[[ Entries supplied open ]]
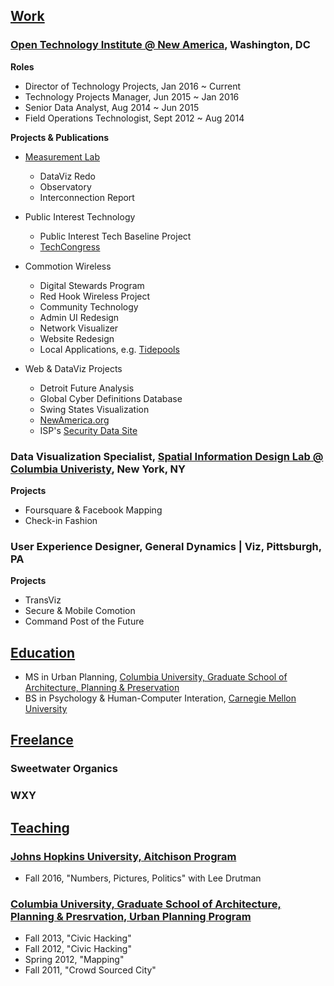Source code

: ## [Work](#work)

### [Open Technology Institute @ New America](https://newamerica.org/oti), Washington, DC

**Roles**

- Director of Technology Projects, Jan 2016 ~ Current
- Technology Projects Manager, Jun 2015 ~ Jan 2016
- Senior Data Analyst, Aug 2014 ~ Jun 2015
- Field Operations Technologist, Sept 2012 ~ Aug 2014

**Projects & Publications**

- [Measurement Lab](https://measurementlab.net)
  - DataViz Redo
  - Observatory
  - Interconnection Report

- Public Interest Technology
  - Public Interest Tech Baseline Project
  - [TechCongress](http://techcongress.io)

- Commotion Wireless
  - Digital Stewards Program
  - Red Hook Wireless Project
  - Community Technology
  - Admin UI Redesign
  - Network Visualizer
  - Website Redesign
  - Local Applications, e.g. [Tidepools](http://tidepools.co)

- Web & DataViz Projects
  - Detroit Future Analysis
  - Global Cyber Definitions Database
  - Swing States Visualization
  - [NewAmerica.org](https://newamerica.org)
  - ISP's [Security Data Site](http://securitydata.newamerica.org)

### Data Visualization Specialist, [Spatial Information Design Lab @ Columbia Univeristy](http://spatialinformationdesignlab.org/), New York, NY

**Projects**

- Foursquare & Facebook Mapping
- Check-in Fashion

### User Experience Designer, General Dynamics | Viz, Pittsburgh, PA

**Projects**

- TransViz
- Secure & Mobile Comotion
- Command Post of the Future

## [Education](#education)

- MS in Urban Planning, [Columbia University, Graduate School of Architecture, Planning & Preservation](https://www.arch.columbia.edu/)
- BS in Psychology & Human-Computer Interation, [Carnegie Mellon University](https://cmu.edu)

## [Freelance](#freelance)

### Sweetwater Organics

### WXY

## [Teaching](#teaching)

### [Johns Hopkins University, Aitchison Program](http://politicalscience.jhu.edu/undergraduate/aitchison-public-service-fellowship-in-government/)

- Fall 2016, "Numbers, Pictures, Politics" with Lee Drutman

### [Columbia University, Graduate School of Architecture, Planning & Presrvation, Urban Planning Program](https://www.arch.columbia.edu/)

- Fall 2013, "Civic Hacking"
- Fall 2012, "Civic Hacking"
- Spring 2012, "Mapping"
- Fall 2011, "Crowd Sourced City"
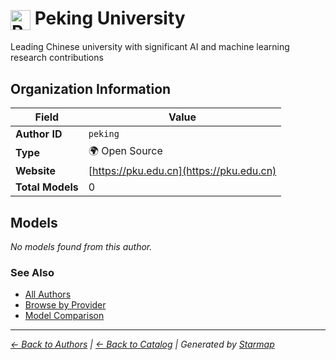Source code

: # <img src="https://raw.githubusercontent.com/agentstation/starmap/master/internal/embedded/logos/peking.svg" alt="Peking University" width="32" height="32" style="vertical-align: middle;"> Peking University
  
  
  
Leading Chinese university with significant AI and machine learning research contributions
  
  
## Organization Information
  
| Field | Value |
|---------|---------|
| **Author ID** | `peking` |
| **Type** | 🌍 Open Source |
| **Website** | [https://pku.edu.cn](https://pku.edu.cn) |
| **Total Models** | 0 |

  
## Models
  
*No models found from this author.*
  
### See Also
  
- [All Authors](../)
- [Browse by Provider](../../providers/)
- [Model Comparison](../../models/)
  
---
*_[← Back to Authors](../) | [← Back to Catalog](../../) | Generated by [Starmap](https://github.com/agentstation/starmap)_*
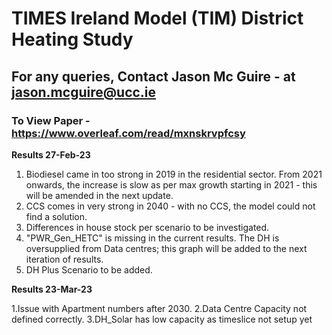 # TIMES Ireland Model (TIM) District Heating Study

## For any queries, Contact Jason Mc Guire - at jason.mcguire@ucc.ie

### To View Paper - https://www.overleaf.com/read/mxnskrvpfcsy 

**Results 27-Feb-23**

1. Biodiesel came in too strong in 2019 in the residential sector. From 2021 onwards, the increase is slow as per max growth starting in 2021 - this will be amended in the next update. 
2. CCS comes in very strong in 2040 - with no CCS, the model could not find a solution. 
3. Differences in house stock per scenario to be investigated. 
4. "PWR_Gen_HETC" is missing in the current results. The DH is oversupplied from Data centres; this graph will be added to the next iteration of results. 
5. DH Plus Scenario to be added. 

**Results 23-Mar-23**

1.Issue with Apartment numbers after 2030. 
2.Data Centre Capacity not defined correctly. 
3.DH_Solar has low capacity as timeslice not setup yet 
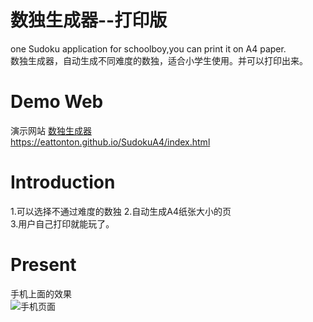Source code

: # 数独生成器--打印版
one Sudoku application for schoolboy,you can print it on A4 paper.  
数独生成器，自动生成不同难度的数独，适合小学生使用。并可以打印出来。  

# Demo Web
演示网站 [数独生成器]("https://eattonton.github.io/SudokuA4/index.html")   
https://eattonton.github.io/SudokuA4/index.html

# Introduction
1.可以选择不通过难度的数独 
2.自动生成A4纸张大小的页  
3.用户自己打印就能玩了。  

# Present
手机上面的效果  
![手机页面](https://eattonton.github.io/SudokuA4/1.png)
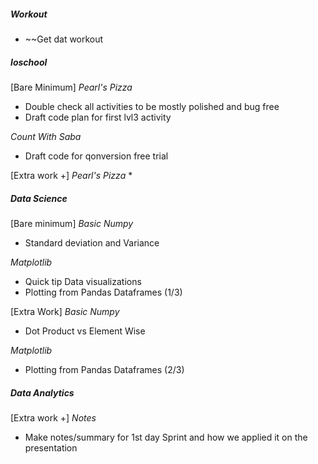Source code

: ##### Workout
* ~~Get dat workout

##### **Ioschool**
[Bare Minimum]
*Pearl's Pizza*
* Double check all activities to be mostly polished and bug free
* Draft code plan for first lvl3 activity

*Count With Saba*
* Draft code for qonversion free trial

[Extra work +]
*Pearl's Pizza*
* 
##### **Data Science**
[Bare minimum]
*Basic Numpy*
* Standard deviation and Variance

*Matplotlib*
* Quick tip Data visualizations
* Plotting from Pandas Dataframes (1/3)

[Extra Work]
*Basic Numpy*
* Dot Product vs Element Wise

*Matplotlib*
* Plotting from Pandas Dataframes (2/3)

##### **Data Analytics**
[Extra work +]
*Notes*
* Make notes/summary for 1st day Sprint and how we applied it on the presentation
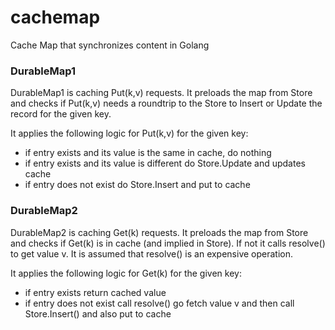 # cachemap
Cache Map that synchronizes content in Golang


### DurableMap1

DurableMap1 is caching Put(k,v) requests. It preloads the map from Store and checks if Put(k,v) needs a roundtrip to the Store to Insert or Update the record for the given key.

It applies the following logic for Put(k,v) for the given key:

- if entry exists and its value is the same in cache, do nothing
- if entry exists and its value is different do Store.Update and updates cache
- if entry does not exist do Store.Insert and put to cache



### DurableMap2

DurableMap2 is caching Get(k) requests. It preloads the map from Store and checks if Get(k) is in cache (and implied in Store). If not it calls resolve() to get value v. It is assumed that resolve() is an expensive operation.

It applies the following logic for Get(k) for the given key:

- if entry exists return cached value
- if entry does not exist call resolve() go fetch value v and then call Store.Insert() and also put to cache
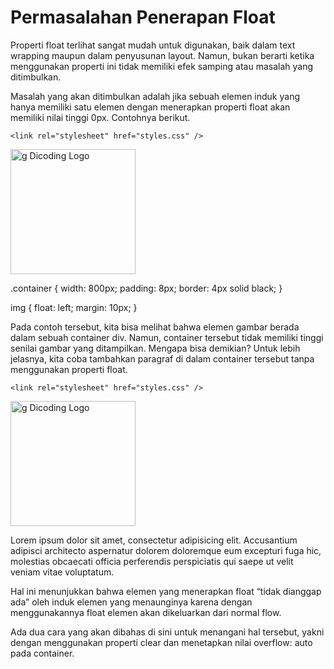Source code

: # Permasalahan Penerapan Float
Properti float terlihat sangat mudah untuk digunakan, baik dalam text wrapping maupun dalam penyusunan layout. Namun, bukan berarti ketika menggunakan properti ini tidak memiliki efek samping atau masalah yang ditimbulkan. 

Masalah yang akan ditimbulkan adalah jika sebuah elemen induk yang hanya memiliki satu elemen dengan menerapkan properti float akan memiliki nilai tinggi 0px. Contohnya berikut.

<!DOCTYPE html>
<html>
  <head>
    <meta charset="UTF-8" />
    <title>Judul Dokumen</title>
    
    <link rel="stylesheet" href="styles.css" />
  </head>
  <body>
    <div class="container">
      <img
        src="https://raw.githubusercontent.com/dicodingacademy/a123-webdasar-labs/099-shared-files/shared-media/g-dicoding-logo.png"
        alt="g Dicoding Logo"
        width="200px"
      />
    </div>
  </body>
</html>

.container {
  width: 800px;
  padding: 8px;
  border: 4px solid black;
}

img {
  float: left;
  margin: 10px;
}


Pada contoh tersebut, kita bisa melihat bahwa elemen gambar berada dalam sebuah container div. Namun, container tersebut tidak memiliki tinggi senilai gambar yang ditampilkan. Mengapa bisa demikian? Untuk lebih jelasnya, kita coba tambahkan paragraf di dalam container tersebut tanpa menggunakan properti float.

<!DOCTYPE html>
<html>
  <head>
    <meta charset="UTF-8" />
    <title>Judul Dokumen</title>
    
    <link rel="stylesheet" href="styles.css" />
  </head>
  <body>
    <div class="container">
      <img
        src="https://raw.githubusercontent.com/dicodingacademy/a123-webdasar-labs/099-shared-files/shared-media/g-dicoding-logo.png"
        alt="g Dicoding Logo"
        width="200px"
      />
      <p>
        Lorem ipsum dolor sit amet, consectetur adipisicing elit. Accusantium adipisci architecto
        aspernatur dolorem doloremque eum excepturi fuga hic, molestias obcaecati officia
        perferendis perspiciatis qui saepe ut velit veniam vitae voluptatum.
      </p>
    </div>
  </body>
</html>

Hal ini menunjukkan bahwa elemen yang menerapkan float “tidak dianggap ada” oleh induk elemen yang menaunginya karena dengan menggunakannya float elemen akan dikeluarkan dari normal flow.

Ada dua cara yang akan dibahas di sini untuk menangani hal tersebut, yakni dengan menggunakan properti clear dan menetapkan nilai overflow: auto pada container.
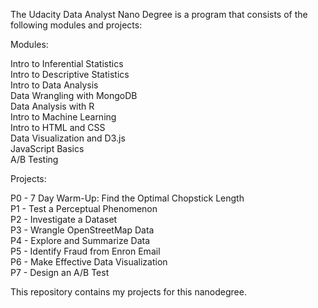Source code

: The Udacity Data Analyst Nano Degree is a program that consists of the following modules and projects:

Modules:

Intro to Inferential Statistics  
Intro to Descriptive Statistics  
Intro to Data Analysis  
Data Wrangling with MongoDB  
Data Analysis with R  
Intro to Machine Learning  
Intro to HTML and CSS  
Data Visualization and D3.js  
JavaScript Basics  
A/B Testing  

Projects:   

P0 - 7 Day Warm-Up: Find the Optimal Chopstick Length   
P1 - Test a Perceptual Phenomenon  
P2 - Investigate a Dataset  
P3 - Wrangle OpenStreetMap Data  
P4 - Explore and Summarize Data  
P5 - Identify Fraud from Enron Email  
P6 - Make Effective Data Visualization  
P7 - Design an A/B Test  

This repository contains my projects for this nanodegree.
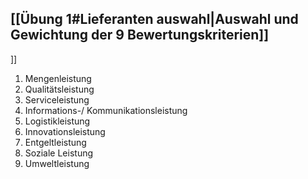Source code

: ## [[Übung 1#Lieferanten auswahl|Auswahl und Gewichtung der 9 Bewertungskriterien]]
]]
1. Mengenleistung
2. Qualitätsleistung
3. Serviceleistung
4. Informations-/ Kommunikationsleistung
5. Logistikleistung
6. Innovationsleistung
7. Entgeltleistung
8. Soziale Leistung
9. Umweltleistung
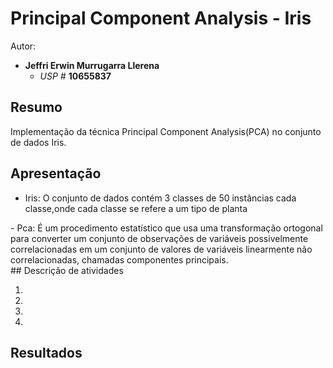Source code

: # Principal Component Analysis - Iris

Autor:

- **Jeffri Erwin Murrugarra Llerena**
    * *USP #* **10655837** 

## Resumo
Implementação da técnica Principal Component Analysis(PCA) no conjunto de dados Iris.

## Apresentação
 - Iris: O conjunto de dados contém 3 classes de 50 instâncias cada classe,onde cada classe se refere a um tipo de planta
 <div class = text-justify >
 - Pca: É um procedimento estatístico que usa uma transformação ortogonal para converter um conjunto de observações de variáveis possivelmente correlacionadas em um conjunto de valores de variáveis linearmente não correlacionadas, chamadas componentes principais.
</div>
## Descrição de atividades

1.
2.
3.
4.

## Resultados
[[ Entries supplied closed ]]
* Exercise objective: Transcribe the records above from the line holding "Data Wrangling with MongoDB" down to the line holding "P4 - Explore and Summarize Data", inclusive, without adding anything.

* Answer to this exercise:
Data Wrangling with MongoDB  
Data Analysis with R  
Intro to Machine Learning  
Intro to HTML and CSS  
Data Visualization and D3.js  
JavaScript Basics  
A/B Testing  

Projects:   

P0 - 7 Day Warm-Up: Find the Optimal Chopstick Length   
P1 - Test a Perceptual Phenomenon  
P2 - Investigate a Dataset  
P3 - Wrangle OpenStreetMap Data  
P4 - Explore and Summarize Data  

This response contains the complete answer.